State of New York Supreme Court, Appellate Division Third Judicial Department


January 7, 2010

IN THE MATTER OF PAUL LEWANDOWSKI, PETITIONER,
v.
NEW YORK STATE AND LOCAL POLICE AND FIRE RETIREMENT SYSTEM, RESPONDENT.

The opinion of the court was delivered by: Rose, J.

MEMORANDUM AND JUDGMENT

Calendar Date: October 21, 2009

Before: Spain, J.P., Rose, Malone Jr., McCarthy and Garry, JJ.

Proceeding pursuant to CPLR article 78 (transferred to this Court by order of the Supreme Court, entered in Albany County) to review a determination of the Comptroller which denied petitioner's request to cancel his withdrawal from the optional retirement plan contained in Retirement and Social Security Law § 384-e.

Petitioner sustained a disabling injury while working as a firefighter. He and his employer then agreed that he would retire within 30 days and, for doing so, the employer would supplement his retirement benefits until he was 70 years of age.

Allegedly as the result of advice provided by respondent's employees, petitioner filed paperwork simultaneously requesting withdrawal from the 20-year retirement plan provided by Retirement and Social Security Law § 384-d and the additional pension benefit provided by Retirement and Social Security Law § 384-e, in which he had been enrolled, and applying instead for retirement under Retirement and Social Security Law § 375-i. Petitioner later realized that retirement under the section 384-e plan would be more beneficial and sought to cancel his withdrawal from that plan. Respondent denied his application. After a hearing, and despite the Hearing Officer's decision that petitioner be permitted to cancel his withdrawal, the Comptroller determined that, having validly withdrawn from the special retirement plans, petitioner did not have the option under the applicable statutes to rejoin them. Petitioner then commenced this proceeding pursuant to CPLR article 78.

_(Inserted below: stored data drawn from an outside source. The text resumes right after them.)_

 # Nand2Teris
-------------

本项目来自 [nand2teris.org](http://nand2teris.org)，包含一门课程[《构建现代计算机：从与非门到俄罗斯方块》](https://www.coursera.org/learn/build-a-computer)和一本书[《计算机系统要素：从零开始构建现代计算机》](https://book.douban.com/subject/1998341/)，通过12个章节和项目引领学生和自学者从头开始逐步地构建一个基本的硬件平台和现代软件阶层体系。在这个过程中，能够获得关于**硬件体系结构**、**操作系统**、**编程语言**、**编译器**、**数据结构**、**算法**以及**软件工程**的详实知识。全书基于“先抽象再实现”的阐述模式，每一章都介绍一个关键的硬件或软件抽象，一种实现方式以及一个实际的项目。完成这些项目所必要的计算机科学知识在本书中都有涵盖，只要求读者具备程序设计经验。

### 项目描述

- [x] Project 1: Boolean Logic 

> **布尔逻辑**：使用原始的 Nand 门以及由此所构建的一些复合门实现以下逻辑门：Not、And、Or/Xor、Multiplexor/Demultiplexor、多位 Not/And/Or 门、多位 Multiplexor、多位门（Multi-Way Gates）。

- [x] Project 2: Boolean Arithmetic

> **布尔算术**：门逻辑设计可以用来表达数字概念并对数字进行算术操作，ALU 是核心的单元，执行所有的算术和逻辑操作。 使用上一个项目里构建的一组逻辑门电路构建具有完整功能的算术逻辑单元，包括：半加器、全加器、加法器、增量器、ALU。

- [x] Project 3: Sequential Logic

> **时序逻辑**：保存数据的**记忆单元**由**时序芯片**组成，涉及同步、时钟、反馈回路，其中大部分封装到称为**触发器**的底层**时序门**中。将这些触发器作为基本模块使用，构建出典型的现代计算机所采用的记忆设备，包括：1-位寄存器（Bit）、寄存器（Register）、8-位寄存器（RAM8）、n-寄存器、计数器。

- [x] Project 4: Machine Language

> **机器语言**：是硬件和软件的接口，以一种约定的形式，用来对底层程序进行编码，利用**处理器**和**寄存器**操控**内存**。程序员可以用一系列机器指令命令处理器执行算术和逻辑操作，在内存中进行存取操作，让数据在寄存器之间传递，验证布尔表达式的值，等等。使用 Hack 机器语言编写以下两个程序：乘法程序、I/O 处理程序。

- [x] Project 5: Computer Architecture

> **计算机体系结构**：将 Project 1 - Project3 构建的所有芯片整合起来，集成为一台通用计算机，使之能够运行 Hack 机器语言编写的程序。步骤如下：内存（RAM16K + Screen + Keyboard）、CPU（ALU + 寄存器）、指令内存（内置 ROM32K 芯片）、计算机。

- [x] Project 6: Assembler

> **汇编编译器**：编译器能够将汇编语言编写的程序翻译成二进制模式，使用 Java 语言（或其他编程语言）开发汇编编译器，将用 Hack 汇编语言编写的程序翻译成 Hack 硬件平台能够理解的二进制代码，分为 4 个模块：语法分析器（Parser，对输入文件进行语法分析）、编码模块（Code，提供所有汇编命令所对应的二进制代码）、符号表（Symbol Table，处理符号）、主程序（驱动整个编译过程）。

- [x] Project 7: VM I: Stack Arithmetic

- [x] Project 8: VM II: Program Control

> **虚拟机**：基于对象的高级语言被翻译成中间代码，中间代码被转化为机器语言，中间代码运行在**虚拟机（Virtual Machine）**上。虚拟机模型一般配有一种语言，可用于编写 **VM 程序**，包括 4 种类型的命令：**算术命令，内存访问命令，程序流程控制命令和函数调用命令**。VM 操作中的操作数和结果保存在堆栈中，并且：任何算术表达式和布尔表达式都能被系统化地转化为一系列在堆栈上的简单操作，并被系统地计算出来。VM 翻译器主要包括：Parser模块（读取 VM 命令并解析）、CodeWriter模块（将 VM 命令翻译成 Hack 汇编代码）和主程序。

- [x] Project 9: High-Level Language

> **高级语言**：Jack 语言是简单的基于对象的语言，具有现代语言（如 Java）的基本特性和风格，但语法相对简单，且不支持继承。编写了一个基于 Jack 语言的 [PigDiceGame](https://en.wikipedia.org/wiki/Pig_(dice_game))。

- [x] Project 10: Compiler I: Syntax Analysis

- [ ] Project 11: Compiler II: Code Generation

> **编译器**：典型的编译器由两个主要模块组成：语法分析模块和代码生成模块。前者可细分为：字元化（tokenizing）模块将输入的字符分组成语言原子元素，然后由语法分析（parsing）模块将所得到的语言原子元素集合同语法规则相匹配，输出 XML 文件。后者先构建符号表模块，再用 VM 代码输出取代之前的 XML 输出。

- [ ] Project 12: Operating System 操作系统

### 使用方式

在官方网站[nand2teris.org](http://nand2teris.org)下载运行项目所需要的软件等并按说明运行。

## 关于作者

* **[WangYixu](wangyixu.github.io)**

The Comptroller has exclusive authority to determine all applications for retirement benefits (see Retirement and Social Security Law § 74 [b]; Matter of Morgan v Hevesi, 46 AD3d 1007, 1007 [2007], lv denied 11 NY3d 701 [2008]). His interpretation of the statute must be upheld if it is not unreasonable, and his determination will be upheld if the underlying factual findings are supported by substantial evidence (see Matter of Schwartz v McCall, 300 AD2d 887, 888 [2002]; Matter of Cassidy v Regan, 160 AD2d 1210, 1211 [1990]). Here, the applicable retirement statutes describe the time within which an eligible member of respondent must elect to join the optional retirement plan, how a member may withdraw such an election, the benefits of the basic 20-year retirement plan and the further benefit accruing where members have more than 20 years of service (see Retirement and Social Security Law § 384-d [a], [b], [e]; § 384-e [b]). As the Comptroller noted, these statutes make no provision for a member to rejoin the 20-year plan after withdrawal, and petitioner did not rejoin within the time periods specified for joining. Inasmuch as the statute's silence on this issue of rejoining is an indication that it was purposely omitted by the Legislature (see McKinney's Cons Laws of NY, Book 1, Statutes § 74; Matter of Robert Bruce McLane Assoc. v Urbach, 232 AD2d 826, 828 [1996]), the Comptroller's view that rejoining the special retirement plan is unauthorized was not irrational, unreasonable or contrary to the statutory language (see Matter of Sush v New York State Teachers' Retirement Sys., 2 AD3d 1127, 1128 [2003]; Matter of Keller v Regan, 212 AD2d 856, 858 [1995]; Matter of Whitehill v New York State Teachers' Retirement Sys., 142 AD2d 902, 904 [1988], affd 73 NY2d 944 [1989]).

Given the undisputed facts regarding petitioner's withdrawal and attempt to rejoin, respondent's determination is also supported by substantial evidence in the record. Although petitioner contends that respondent is estopped from denying his application to cancel his withdrawal because his withdrawal was the result of erroneous advice received from respondent's representatives, the record includes conflicting evidence as to what advice actually was given to petitioner. Although the Hearing Officer credited petitioner's recollection of that advice, the Comptroller is not bound by the Hearing Officer's findings (see Matter of Wilson v DiNapoli, 52 AD3d 931, 933 [2008]). In any event, even if the advice given by respondent's administrative employees was erroneous, it would not give rise to an estoppel here (see Matter of Limongelli v New York State Employees' Retirement Sys., 173 AD2d 904, 906 [1991]).

Spain, J.P., Malone Jr., McCarthy and Garry, JJ., concur.

ADJUDGED that the determination is confirmed, without costs, and petition dismissed.